Ne voyez-vous pas que votre précipitation à vouloir revenir au pouvoir au plus tôt attire la suspicion ?

Démocratie ! Élections! Retour à l’ordre constitutionnel ! Ne voyez-vous pas que vous faites le jeu de la puissance coloniale en actant une division qui n’a pas lieu d’être?

D’autant plus que bien que la transition soit présidée par un soldat il n’y a point de dictature, les libertés n’ont pas été suspendues, la presse est libre et la justice fait son travail sans contraintes. Croyez-vous sincèrement que la France soit préoccupée par l’état de la démocratie au Mali? Ou ailleurs en Afrique ? Allons!

Partout même dans des pays en paix des élections sont reportées. Au Sénégal les élections locales ont été reportées de 3 ans Donc c’est quoi ce fétichisme autour d’une date butoir ?Et en quoi ça concerne la France ?Que des puissances extérieures puissent avoir des convoitises sur les richesses du Mali, soit. Mais aucune d’entre elles ne s’est octroyée la prérogative d’émettre des prescriptions politiques au régime de transition du Mali. De quel droit ?

Quant aux chefs d’états de la CEDEAO leur aversion aux chefs d’états militaires est louable. Mais elle serait plus crédible si une telle intransigeance se manifestait également vis à vis de leurs collègues civils qui truquent les élections violent l’ordre constitutionnel brutalisent leurs populations et érigent la corruption en mode de gouvernance. D’ailleurs certains militaires ne se sont-ils pas avérés plus vertueux au pouvoir que beaucoup de civils? Je pense à Seyni  Kountche, Jerry Rawlings et Thomas Sankara. Rappelons par ailleurs que la CEDEAO est née de l’initiative du Général Yakubu Gowon (Nigeria)et du Général Gnassingbe Eyadema (Togo),deux « putschistes »notoire. Lorsque le traite de Lagos a été adopté le 28 mai 1975 la moitié des signataires étaient des militaires. Doit-on laisser des crapules inféodées à la France et notoirement incompétentes présider aux destinées de nos peuples sous prétexte qu’elles ont gagné des élections toujours entachées de fraudes et de violences.

Il est temps que la CEDEAO revoie sa copie. Carton rouge!
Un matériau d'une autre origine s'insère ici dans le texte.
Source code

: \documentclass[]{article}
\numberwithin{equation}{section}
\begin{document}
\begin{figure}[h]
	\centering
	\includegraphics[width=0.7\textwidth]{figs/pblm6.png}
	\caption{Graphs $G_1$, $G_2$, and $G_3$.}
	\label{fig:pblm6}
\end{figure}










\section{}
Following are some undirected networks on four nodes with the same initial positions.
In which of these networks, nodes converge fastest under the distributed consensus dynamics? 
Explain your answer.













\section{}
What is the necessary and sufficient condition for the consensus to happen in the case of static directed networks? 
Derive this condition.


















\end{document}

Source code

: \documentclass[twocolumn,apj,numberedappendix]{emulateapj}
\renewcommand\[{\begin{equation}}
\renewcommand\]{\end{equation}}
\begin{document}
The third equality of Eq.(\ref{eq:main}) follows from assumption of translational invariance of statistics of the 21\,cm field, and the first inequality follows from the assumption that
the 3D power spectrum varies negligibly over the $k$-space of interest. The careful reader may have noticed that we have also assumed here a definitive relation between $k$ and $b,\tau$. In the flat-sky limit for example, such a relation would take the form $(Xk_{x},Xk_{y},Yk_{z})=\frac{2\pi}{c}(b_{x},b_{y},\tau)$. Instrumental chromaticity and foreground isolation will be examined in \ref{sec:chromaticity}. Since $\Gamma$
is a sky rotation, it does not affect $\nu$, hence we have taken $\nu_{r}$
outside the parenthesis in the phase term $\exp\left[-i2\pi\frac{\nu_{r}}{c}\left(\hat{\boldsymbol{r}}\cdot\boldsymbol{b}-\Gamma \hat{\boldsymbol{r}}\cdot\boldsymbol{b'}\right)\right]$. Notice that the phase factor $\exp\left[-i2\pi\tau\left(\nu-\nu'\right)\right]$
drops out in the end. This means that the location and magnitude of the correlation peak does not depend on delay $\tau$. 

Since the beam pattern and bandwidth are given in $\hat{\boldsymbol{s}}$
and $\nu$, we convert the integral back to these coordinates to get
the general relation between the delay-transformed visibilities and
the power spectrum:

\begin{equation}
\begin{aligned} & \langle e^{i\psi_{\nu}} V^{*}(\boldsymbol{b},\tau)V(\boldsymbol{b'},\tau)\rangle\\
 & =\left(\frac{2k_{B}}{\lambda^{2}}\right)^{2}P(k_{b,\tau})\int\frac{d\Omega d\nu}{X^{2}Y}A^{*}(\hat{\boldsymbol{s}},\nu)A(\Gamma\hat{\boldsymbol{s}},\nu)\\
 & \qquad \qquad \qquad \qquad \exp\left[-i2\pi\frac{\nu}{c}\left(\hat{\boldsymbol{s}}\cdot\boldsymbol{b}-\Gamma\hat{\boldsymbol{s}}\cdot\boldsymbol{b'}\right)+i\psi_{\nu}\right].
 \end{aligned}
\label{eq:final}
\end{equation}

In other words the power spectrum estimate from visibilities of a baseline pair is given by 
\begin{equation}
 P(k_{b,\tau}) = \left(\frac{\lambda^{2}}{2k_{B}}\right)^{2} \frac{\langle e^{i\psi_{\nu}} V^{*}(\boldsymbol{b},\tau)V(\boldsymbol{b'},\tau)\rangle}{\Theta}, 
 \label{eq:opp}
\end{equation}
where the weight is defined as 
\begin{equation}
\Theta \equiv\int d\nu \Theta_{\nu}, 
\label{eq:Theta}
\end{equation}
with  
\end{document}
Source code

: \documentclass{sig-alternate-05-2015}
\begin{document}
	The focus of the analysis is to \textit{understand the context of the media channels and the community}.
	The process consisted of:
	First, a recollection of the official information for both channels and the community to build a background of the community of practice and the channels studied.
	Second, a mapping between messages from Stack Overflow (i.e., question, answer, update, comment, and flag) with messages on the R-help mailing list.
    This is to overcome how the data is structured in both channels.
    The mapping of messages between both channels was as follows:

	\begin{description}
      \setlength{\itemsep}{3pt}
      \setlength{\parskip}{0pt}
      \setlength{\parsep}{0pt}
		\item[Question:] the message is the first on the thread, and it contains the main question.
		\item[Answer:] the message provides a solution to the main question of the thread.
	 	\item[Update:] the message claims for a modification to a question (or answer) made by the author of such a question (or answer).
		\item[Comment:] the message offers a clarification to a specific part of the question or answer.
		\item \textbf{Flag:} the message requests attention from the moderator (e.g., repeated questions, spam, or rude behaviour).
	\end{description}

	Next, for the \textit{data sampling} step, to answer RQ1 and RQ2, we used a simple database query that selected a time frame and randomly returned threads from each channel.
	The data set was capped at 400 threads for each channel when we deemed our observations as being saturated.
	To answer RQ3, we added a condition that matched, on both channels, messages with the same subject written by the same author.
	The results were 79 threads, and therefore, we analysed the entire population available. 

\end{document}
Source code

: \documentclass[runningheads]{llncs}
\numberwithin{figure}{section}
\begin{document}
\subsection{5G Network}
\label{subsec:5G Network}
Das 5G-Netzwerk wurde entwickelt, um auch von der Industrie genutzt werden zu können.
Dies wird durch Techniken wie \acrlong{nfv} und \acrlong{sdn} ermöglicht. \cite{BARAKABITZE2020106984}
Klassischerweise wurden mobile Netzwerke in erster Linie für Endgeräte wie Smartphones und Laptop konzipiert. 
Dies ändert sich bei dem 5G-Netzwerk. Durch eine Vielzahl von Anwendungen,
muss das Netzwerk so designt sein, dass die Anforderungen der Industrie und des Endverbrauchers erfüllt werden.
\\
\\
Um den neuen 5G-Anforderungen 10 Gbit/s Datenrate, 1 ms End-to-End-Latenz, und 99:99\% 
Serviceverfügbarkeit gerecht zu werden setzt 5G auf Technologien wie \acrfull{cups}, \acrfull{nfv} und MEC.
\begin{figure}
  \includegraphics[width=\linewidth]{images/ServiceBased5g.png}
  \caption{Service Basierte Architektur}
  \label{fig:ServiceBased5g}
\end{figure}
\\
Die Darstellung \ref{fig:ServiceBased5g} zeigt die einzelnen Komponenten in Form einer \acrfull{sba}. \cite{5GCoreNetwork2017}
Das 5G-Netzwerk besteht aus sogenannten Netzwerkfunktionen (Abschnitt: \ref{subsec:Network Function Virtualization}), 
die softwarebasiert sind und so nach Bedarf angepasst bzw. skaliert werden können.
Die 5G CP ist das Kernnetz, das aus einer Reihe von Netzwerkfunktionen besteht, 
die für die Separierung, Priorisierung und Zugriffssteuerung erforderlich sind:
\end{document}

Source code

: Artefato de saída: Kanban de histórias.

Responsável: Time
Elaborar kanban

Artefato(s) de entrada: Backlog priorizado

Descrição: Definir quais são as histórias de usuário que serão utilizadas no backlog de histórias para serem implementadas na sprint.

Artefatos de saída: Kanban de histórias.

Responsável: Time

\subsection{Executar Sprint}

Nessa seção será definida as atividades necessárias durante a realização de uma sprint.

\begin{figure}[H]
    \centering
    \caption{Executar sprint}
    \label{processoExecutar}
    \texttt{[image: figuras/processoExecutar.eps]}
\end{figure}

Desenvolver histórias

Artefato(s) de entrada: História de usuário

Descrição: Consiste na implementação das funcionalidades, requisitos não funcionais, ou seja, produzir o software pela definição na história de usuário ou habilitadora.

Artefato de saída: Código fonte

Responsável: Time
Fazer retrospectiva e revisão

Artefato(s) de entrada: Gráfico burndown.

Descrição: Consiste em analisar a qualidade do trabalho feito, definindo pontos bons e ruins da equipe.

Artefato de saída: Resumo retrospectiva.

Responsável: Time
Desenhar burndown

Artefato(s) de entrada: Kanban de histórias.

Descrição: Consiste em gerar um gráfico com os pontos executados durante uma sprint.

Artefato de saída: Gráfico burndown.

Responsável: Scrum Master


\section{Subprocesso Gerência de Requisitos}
Le Mali quant à lui fait face à une opportunité unique de changer le cours de l’histoire africaine mais certains de ses dirigeants politiques ont choisi de s’empêtrer dans leurs sempiternels calculs politiciens.

Le peuple malien mérite mieux que ça. Et in fine il demeure le seul souverain. Les chefs d’états de la CEDEAO peuvent accompagner et encourager une transition paisible et inclusive et pourquoi pas déployer des troupes pour combattre les bandes criminelles. Il ne leur appartient pas de se substituer au peuple malien qui a soutenu le changement de régime.

Là où les politiques et acteurs de la société civile sont attendus c’est dans un grand dialogue national pour refonder le pays et non pas des cris d’orfraies pour des élections immédiates.

Soyez à la hauteur de l’histoire glorieuse du Mali et montrez la voie à l’Afrique dans la sérénité et dans l’unité.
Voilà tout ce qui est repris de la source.